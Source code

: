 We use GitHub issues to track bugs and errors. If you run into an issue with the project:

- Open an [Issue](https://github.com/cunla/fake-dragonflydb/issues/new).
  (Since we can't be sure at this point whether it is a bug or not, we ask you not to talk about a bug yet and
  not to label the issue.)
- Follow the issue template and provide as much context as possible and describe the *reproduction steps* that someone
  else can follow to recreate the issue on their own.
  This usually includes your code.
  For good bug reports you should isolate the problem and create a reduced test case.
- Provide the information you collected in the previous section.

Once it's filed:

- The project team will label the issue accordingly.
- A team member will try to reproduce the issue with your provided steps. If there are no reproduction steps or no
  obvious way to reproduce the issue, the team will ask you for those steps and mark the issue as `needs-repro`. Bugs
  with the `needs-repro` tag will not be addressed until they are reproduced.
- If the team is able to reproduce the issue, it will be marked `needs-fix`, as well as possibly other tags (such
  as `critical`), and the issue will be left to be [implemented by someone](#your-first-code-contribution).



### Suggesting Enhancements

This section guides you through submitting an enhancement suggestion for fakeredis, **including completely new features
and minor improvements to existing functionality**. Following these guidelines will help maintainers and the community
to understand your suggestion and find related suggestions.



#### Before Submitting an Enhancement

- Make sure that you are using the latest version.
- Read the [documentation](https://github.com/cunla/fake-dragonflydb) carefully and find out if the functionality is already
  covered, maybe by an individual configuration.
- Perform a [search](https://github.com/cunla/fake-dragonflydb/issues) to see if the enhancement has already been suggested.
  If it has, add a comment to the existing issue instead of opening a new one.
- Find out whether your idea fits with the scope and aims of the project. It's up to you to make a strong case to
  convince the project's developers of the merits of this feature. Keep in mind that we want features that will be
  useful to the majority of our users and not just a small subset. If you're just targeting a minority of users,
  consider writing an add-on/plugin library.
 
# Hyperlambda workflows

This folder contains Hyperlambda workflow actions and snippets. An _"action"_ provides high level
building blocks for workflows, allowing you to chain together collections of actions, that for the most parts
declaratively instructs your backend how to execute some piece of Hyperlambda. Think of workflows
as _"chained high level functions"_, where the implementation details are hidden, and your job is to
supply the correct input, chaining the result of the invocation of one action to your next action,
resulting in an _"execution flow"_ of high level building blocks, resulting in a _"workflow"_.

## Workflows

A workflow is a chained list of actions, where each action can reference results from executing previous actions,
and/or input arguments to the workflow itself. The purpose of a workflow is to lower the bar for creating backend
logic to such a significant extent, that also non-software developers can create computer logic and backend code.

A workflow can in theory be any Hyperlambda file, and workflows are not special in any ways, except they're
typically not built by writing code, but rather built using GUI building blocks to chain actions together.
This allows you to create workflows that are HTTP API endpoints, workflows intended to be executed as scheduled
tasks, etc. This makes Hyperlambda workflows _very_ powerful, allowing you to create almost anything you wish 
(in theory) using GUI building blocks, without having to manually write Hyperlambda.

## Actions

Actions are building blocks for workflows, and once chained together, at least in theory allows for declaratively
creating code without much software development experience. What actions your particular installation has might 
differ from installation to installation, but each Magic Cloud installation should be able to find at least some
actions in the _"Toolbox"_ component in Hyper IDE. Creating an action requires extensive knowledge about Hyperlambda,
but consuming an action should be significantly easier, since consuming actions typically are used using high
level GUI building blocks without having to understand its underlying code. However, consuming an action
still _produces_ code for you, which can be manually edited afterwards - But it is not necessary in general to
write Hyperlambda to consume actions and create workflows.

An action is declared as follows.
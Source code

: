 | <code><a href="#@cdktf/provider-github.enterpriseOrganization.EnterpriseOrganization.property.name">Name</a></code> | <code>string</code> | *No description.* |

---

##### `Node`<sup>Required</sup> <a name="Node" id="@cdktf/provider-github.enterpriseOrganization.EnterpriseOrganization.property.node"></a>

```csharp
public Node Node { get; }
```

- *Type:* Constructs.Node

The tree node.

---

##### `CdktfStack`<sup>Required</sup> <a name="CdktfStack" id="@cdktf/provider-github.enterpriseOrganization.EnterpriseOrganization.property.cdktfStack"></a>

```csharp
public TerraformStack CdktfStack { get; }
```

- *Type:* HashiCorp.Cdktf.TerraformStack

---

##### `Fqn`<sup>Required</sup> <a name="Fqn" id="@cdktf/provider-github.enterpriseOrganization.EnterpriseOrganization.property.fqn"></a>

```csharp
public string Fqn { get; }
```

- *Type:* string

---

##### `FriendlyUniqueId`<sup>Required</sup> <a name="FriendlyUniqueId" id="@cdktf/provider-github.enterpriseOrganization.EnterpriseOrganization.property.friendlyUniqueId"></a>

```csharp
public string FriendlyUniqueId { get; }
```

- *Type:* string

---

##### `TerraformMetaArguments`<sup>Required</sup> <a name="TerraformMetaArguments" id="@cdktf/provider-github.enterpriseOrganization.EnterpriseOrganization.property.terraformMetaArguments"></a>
★ ★ ★ ★
Using the material above, transcribe exactly the lines from the line with "creating code without" to the line with "level GUI building"; both count, and nothing else goes in.

creating code without much software development experience. What actions your particular installation has might 
differ from installation to installation, but each Magic Cloud installation should be able to find at least some
actions in the _"Toolbox"_ component in Hyper IDE. Creating an action requires extensive knowledge about Hyperlambda,
but consuming an action should be significantly easier, since consuming actions typically are used using high
level GUI building blocks without having to understand its underlying code. However, consuming an action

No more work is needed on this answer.